はじめてのぬくもり


雨が降っている。昨日も今日も降っている。梅雨は嫌いだ。
学校の行きかえりはぬれるし、髪の毛もうねるし、傘も持たなきゃいけないし。
それになにより、雨の日はあの人が来ない。


「今日も来てないね、ジローくん」
『うん』


ジローくんこと芥川慈郎くんは、この氷帝学園の生徒で、あの有名なテニス部のレギュラーのひとりである。そのため、彼の存在は学園中に知られ、私ももちろん知っていた。
彼はかっこいいだけではなく、とってもかわいいし、寝ている姿も母性本能をくすぐられるようで、その魅力に学園中の女子生徒は彼をほうっておかなかった。
誰が好きだの、誰と付き合ってるだの、タイプはなんだのさまざまな噂が飛び交い、高校になってからもその勢いは止まらない。
そんな彼が私の隣の席になったのはつい先日のことだ。


ジローくんが雨の日に教室に来なくなったのは、今年に入ってからだという。
最初は私のことが嫌いすぎて隣にもいたくなかったのか、なんて悲しくなったけれど、友人に聞くところによるとそうではないみたいだ。
噂によれば、雨の日は昔付き合ってた彼女のことを思い出すから、とか。
ふうん、彼女か。
思い出してしまうほど愛された彼女。しかもジローくんに。なんてうらやましいんだろう。
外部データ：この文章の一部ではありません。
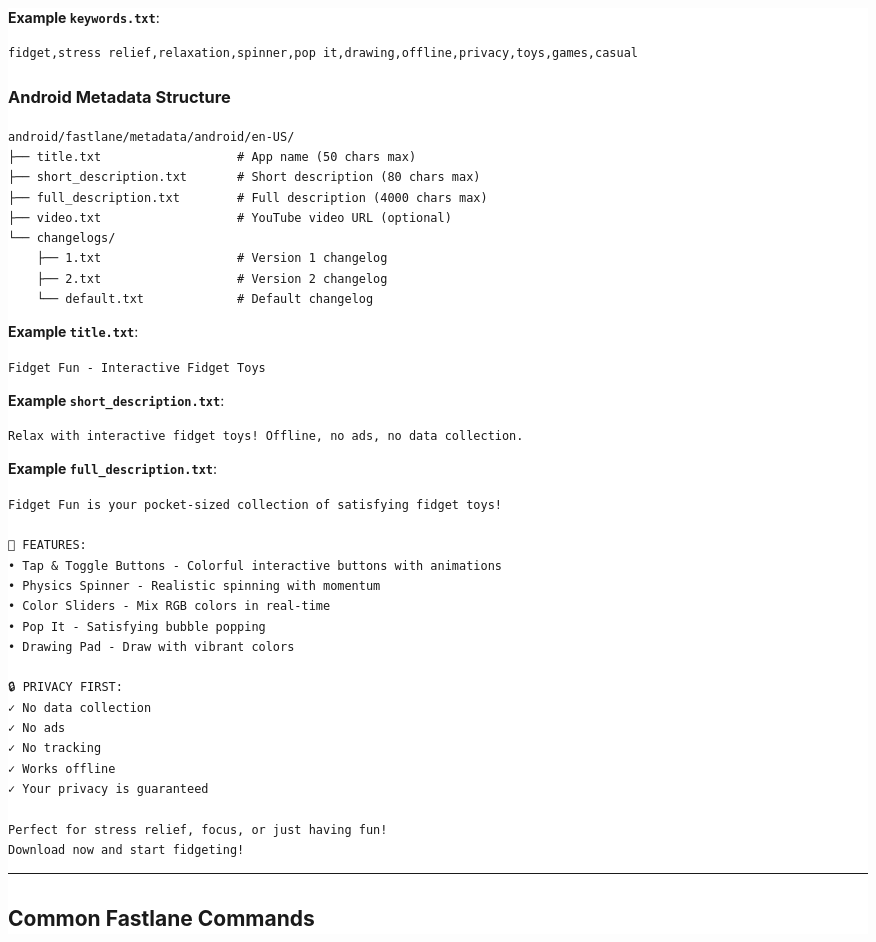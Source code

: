 **Example `keywords.txt`**:
```
fidget,stress relief,relaxation,spinner,pop it,drawing,offline,privacy,toys,games,casual
```

### Android Metadata Structure

```
android/fastlane/metadata/android/en-US/
├── title.txt                   # App name (50 chars max)
├── short_description.txt       # Short description (80 chars max)
├── full_description.txt        # Full description (4000 chars max)
├── video.txt                   # YouTube video URL (optional)
└── changelogs/
    ├── 1.txt                   # Version 1 changelog
    ├── 2.txt                   # Version 2 changelog
    └── default.txt             # Default changelog
```

**Example `title.txt`**:
```
Fidget Fun - Interactive Fidget Toys
```

**Example `short_description.txt`**:
```
Relax with interactive fidget toys! Offline, no ads, no data collection.
```

**Example `full_description.txt`**:
```
Fidget Fun is your pocket-sized collection of satisfying fidget toys!

🎨 FEATURES:
• Tap & Toggle Buttons - Colorful interactive buttons with animations
• Physics Spinner - Realistic spinning with momentum
• Color Sliders - Mix RGB colors in real-time
• Pop It - Satisfying bubble popping
• Drawing Pad - Draw with vibrant colors

🔒 PRIVACY FIRST:
✓ No data collection
✓ No ads
✓ No tracking
✓ Works offline
✓ Your privacy is guaranteed

Perfect for stress relief, focus, or just having fun!
Download now and start fidgeting!
```

---

## Common Fastlane Commands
何事もなく、いつもと変わらない一日を過して、私はさっさと下校することにした。部活にも入ってない私は放課後残る必要性もない。また雨も降ってきそうだし。そう思って校舎を出ようとすれば、雨が大降りになった。タイミング悪すぎ。
折り畳み傘しか持ってきていなかった私にとっては拷問だ。こんな小さな傘じゃさしていないのと同じ。結局びしょびしょになるのがオチ。
それならば小降りになるのを待っている方がマシだ。
私は壁に寄りかかってぼんやりと空を見上げた。結局今日もあの人は来なかった。分かりきってたけど、それでも、今日こそは、と少しでも期待していた自分がいてなんだか切なくなった。
西の空は未だに真っ黒。いつになったら帰れるんだろう、私は。


「傘、持ってないの?」


突然聞こえた声にびっくりしてまわりを見渡せば、隣に青い大きな傘をさした男子生徒が立っている。
顔が見えないその人は、もう一度、傘ないの?と聞いてきた。
ないことはない。でもなんとなくそれが言えないで躊躇っていると、その人が少し傘を挙げて、一緒に入る?と聞いてきた。
私は思わず素っ頓狂な声を出しそうになるくらい驚いた。その人は、私の隣の席のジローくんだったからだ。
どうして彼がここに。学校にすら来ていないと思ったのに。……雨なのに。
今までどこにいたの?何をしていたの?それに何よりどうして私なんかに声をかけてきたの?
驚きでいっぱいいっぱいの私の手をいきなりとって、ジローくんは彼の傘の中に私を引きずり込んだ。
雨が降りしきる梅雨某日、彼の温度にふれたのはこれが初めてだった。